If you're just trying in earnest to learn and improve your art and you want to share it even though you had to do it with the tracing training wheels on, if you're copying someone's work because you respect it and find it inspiring and you want to learn something from it that will help you figure out your style that you're trying to develop toward, then you should want to be respectful toward that artist by crediting them.
And while I personally think that doing that in the first place is something you should be able to do, and posting your traced art should be fine, as long as proper credit is given - while I personally don't think you have to go ask permission to study someone's work in the first place - I do think if they express discomfort with it you should politely be respectful of that.
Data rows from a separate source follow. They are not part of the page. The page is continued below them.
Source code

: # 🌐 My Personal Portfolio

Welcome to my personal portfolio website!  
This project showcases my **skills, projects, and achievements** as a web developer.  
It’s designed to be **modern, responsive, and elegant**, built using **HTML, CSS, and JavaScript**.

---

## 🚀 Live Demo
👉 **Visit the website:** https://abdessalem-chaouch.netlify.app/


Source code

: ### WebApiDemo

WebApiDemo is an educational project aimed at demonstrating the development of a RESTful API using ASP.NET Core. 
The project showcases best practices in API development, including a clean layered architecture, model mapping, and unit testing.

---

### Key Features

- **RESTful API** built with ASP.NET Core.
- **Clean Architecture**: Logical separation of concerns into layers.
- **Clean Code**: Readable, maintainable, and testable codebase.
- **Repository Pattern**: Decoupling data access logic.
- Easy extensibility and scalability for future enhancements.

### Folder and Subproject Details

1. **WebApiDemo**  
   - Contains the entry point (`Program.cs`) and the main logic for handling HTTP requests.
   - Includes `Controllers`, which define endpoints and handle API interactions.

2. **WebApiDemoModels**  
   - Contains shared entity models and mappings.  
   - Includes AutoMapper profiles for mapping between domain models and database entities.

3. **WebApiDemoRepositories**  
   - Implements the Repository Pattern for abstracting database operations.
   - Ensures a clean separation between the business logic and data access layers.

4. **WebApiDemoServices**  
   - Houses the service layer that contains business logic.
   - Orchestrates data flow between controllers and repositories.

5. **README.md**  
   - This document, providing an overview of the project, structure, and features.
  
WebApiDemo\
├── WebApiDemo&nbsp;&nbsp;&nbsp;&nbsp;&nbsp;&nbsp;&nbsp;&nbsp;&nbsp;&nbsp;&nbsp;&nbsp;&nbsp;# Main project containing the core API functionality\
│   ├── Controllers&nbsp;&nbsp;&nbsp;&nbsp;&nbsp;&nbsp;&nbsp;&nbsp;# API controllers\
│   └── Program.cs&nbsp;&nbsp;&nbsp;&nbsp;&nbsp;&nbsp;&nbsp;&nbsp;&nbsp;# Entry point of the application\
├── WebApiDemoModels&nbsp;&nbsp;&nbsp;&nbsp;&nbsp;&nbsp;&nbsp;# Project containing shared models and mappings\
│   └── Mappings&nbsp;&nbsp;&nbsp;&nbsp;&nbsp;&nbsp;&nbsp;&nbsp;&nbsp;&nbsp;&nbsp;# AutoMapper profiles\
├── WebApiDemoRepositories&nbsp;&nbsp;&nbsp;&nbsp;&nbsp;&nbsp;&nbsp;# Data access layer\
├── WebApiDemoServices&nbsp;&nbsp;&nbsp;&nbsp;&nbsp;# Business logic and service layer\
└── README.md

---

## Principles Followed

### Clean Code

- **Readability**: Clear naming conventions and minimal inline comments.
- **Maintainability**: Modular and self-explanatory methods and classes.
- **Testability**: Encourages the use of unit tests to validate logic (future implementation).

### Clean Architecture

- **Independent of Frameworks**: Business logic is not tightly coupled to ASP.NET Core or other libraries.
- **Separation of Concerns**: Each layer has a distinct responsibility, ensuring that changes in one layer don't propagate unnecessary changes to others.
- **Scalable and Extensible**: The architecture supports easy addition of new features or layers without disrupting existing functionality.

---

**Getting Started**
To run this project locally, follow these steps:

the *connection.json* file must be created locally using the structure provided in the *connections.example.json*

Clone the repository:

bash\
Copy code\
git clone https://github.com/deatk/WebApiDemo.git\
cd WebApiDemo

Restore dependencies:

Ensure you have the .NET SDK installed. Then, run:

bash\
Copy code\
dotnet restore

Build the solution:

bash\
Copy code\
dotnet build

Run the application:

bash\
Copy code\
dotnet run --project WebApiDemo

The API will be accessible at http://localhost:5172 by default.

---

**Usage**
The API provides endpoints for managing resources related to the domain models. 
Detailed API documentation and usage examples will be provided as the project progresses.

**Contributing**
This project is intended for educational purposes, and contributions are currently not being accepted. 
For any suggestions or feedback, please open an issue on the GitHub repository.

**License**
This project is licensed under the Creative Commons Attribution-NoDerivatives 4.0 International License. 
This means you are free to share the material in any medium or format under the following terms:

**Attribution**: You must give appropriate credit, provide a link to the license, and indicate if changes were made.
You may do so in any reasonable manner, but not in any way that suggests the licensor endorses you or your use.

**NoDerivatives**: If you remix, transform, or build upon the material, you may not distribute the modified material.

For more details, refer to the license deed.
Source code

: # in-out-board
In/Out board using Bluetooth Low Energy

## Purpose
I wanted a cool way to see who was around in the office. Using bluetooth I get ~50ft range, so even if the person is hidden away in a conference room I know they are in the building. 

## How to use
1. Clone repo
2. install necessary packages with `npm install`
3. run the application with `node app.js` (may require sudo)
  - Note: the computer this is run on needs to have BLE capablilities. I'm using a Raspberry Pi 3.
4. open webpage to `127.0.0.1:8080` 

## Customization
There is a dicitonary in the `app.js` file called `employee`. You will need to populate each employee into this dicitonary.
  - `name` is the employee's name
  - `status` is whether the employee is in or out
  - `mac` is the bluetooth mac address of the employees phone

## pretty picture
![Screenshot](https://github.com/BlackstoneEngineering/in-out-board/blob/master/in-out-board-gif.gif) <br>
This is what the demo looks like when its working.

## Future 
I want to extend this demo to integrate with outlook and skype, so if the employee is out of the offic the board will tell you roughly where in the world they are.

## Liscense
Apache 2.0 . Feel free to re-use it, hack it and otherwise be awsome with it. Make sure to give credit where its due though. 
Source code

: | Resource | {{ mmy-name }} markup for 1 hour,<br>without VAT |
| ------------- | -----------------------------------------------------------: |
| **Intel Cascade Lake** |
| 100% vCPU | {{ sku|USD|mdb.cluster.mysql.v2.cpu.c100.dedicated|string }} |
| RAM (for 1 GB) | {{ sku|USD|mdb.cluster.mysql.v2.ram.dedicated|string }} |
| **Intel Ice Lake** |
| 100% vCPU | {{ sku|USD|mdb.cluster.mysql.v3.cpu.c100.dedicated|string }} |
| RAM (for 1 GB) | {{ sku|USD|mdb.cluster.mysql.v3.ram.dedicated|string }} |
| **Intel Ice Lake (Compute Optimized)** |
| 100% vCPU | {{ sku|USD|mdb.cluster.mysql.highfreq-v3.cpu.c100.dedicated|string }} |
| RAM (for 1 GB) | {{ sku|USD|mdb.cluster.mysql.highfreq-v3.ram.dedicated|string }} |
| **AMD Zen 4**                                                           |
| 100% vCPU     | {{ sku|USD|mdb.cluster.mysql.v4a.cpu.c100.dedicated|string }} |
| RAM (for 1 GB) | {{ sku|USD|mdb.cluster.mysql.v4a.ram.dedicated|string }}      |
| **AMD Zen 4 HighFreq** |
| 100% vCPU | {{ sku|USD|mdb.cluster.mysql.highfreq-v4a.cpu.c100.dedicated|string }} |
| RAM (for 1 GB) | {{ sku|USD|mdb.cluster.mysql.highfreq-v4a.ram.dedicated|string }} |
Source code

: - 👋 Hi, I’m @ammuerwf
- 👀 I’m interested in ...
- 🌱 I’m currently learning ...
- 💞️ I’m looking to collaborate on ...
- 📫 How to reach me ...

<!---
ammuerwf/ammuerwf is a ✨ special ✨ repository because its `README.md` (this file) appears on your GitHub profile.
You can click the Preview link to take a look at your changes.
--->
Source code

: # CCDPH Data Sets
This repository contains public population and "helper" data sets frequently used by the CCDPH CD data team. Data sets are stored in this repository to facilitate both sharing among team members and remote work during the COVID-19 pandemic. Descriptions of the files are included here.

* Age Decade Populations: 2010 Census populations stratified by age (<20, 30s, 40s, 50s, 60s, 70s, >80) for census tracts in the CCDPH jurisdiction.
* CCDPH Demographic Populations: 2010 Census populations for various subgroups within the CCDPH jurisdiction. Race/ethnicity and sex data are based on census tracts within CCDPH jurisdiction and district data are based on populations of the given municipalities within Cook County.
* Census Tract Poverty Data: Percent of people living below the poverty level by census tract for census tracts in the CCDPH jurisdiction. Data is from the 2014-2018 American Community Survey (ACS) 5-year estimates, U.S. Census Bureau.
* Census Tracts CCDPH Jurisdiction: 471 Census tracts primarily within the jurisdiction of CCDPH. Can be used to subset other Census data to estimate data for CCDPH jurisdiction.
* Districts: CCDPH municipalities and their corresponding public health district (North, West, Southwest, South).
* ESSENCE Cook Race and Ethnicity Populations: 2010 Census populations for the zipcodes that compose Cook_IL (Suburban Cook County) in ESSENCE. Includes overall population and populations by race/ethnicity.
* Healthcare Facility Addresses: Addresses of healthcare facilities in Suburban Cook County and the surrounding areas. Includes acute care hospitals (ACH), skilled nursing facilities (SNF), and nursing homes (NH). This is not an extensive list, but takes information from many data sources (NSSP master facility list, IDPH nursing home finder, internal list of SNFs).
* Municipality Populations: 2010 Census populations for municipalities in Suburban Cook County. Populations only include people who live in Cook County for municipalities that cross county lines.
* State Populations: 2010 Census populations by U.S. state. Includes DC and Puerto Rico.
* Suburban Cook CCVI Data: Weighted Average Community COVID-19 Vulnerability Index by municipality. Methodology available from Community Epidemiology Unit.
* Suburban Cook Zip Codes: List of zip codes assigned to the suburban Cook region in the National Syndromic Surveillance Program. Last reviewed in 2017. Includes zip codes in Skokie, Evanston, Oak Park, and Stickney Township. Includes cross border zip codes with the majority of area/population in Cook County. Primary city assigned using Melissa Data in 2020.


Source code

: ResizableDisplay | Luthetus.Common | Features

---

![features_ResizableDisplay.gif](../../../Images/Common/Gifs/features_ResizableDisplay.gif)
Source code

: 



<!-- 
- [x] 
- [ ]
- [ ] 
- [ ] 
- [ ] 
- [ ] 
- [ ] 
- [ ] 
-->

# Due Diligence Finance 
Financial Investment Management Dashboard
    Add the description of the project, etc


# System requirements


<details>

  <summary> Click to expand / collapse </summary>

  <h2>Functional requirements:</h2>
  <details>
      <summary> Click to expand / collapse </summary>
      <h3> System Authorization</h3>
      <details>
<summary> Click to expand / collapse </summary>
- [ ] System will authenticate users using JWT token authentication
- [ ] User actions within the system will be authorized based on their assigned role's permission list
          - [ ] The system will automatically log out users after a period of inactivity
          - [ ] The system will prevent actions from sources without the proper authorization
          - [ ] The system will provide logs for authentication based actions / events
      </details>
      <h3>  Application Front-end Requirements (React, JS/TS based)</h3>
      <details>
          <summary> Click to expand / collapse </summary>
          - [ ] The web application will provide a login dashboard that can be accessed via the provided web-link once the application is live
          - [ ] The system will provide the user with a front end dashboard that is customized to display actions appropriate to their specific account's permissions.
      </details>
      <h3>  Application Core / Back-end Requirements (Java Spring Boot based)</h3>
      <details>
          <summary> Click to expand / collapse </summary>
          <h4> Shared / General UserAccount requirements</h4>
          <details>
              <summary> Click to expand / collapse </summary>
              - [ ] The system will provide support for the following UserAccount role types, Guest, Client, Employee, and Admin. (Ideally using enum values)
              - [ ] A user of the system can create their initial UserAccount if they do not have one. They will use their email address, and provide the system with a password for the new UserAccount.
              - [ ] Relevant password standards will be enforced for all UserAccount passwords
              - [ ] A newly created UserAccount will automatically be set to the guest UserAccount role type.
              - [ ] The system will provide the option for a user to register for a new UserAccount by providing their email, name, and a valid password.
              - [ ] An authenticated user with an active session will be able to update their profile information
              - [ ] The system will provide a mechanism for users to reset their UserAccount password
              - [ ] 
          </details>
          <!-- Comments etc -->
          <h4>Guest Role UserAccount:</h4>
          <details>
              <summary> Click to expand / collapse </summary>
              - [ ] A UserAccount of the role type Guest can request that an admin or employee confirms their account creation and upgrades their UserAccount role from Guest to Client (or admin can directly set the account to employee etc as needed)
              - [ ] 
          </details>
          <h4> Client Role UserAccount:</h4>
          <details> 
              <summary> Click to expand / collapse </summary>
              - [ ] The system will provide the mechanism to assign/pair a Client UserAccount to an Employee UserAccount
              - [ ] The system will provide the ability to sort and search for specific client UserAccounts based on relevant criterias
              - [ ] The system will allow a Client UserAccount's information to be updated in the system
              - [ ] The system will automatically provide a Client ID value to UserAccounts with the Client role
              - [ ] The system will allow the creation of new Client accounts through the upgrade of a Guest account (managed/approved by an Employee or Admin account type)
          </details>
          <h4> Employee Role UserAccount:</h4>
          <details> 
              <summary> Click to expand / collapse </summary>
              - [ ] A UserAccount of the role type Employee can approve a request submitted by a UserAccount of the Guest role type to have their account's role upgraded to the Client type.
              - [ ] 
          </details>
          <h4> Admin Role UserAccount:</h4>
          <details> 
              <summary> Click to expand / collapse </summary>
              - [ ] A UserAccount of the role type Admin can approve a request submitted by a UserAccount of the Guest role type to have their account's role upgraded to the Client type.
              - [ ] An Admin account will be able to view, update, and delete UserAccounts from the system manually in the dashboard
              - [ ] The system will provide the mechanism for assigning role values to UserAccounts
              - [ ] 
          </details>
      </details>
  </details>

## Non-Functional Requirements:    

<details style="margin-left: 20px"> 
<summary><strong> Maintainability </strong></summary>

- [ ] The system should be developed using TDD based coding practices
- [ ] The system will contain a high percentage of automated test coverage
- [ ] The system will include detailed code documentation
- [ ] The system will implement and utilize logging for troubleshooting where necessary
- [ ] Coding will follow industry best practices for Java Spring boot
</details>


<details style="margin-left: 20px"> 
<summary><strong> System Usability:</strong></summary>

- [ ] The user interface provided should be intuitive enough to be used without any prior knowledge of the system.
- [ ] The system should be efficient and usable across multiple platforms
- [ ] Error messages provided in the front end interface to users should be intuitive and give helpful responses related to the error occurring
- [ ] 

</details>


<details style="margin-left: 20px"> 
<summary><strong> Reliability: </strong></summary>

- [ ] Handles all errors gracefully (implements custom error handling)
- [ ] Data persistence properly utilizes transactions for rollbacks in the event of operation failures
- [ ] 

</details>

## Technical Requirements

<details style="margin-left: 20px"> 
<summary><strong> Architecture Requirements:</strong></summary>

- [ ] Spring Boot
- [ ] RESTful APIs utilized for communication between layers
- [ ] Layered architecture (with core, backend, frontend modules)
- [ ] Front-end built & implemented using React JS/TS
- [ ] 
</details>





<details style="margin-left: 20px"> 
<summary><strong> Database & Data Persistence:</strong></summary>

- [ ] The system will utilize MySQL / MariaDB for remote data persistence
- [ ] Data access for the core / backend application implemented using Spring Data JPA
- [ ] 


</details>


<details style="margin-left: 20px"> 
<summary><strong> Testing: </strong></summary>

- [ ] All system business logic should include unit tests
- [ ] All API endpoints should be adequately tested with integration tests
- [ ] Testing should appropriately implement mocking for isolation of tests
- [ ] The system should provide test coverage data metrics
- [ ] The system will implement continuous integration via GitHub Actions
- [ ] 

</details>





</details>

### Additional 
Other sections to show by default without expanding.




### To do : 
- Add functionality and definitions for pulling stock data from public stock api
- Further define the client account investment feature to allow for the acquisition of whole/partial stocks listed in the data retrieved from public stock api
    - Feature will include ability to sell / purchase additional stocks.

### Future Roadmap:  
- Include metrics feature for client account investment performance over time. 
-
I think it should be fine to study each other's work in order to develop if you are just earnestly trying to get better on your own, I don't think you have to ask permission, but directly copying does demand directly crediting. And that's in a perfect world, but we live in an imperfect one: I think it should be fine to do this without asking permission first, but i don't make the rules and I respect that other artists may disagree, so that's why I said up top in this reblog addition that I recommend asking other artists permission first before tracing their work for study but I'm fine with you just taking blanket permission when it comes to my own work.
And if the artist says to stop or asks you to take it down, while I don't necessarily agree with that request if you acknowledged what you were doing and gave credit, I think it is still the correct and polite thing to respect the request anyway.
Nobody should have to reinvent the wheel to learn art, and I'm just glad if you're still drawing. But if your ultimate goal is to be respected as a peer among artists, you need to give credit where it's due.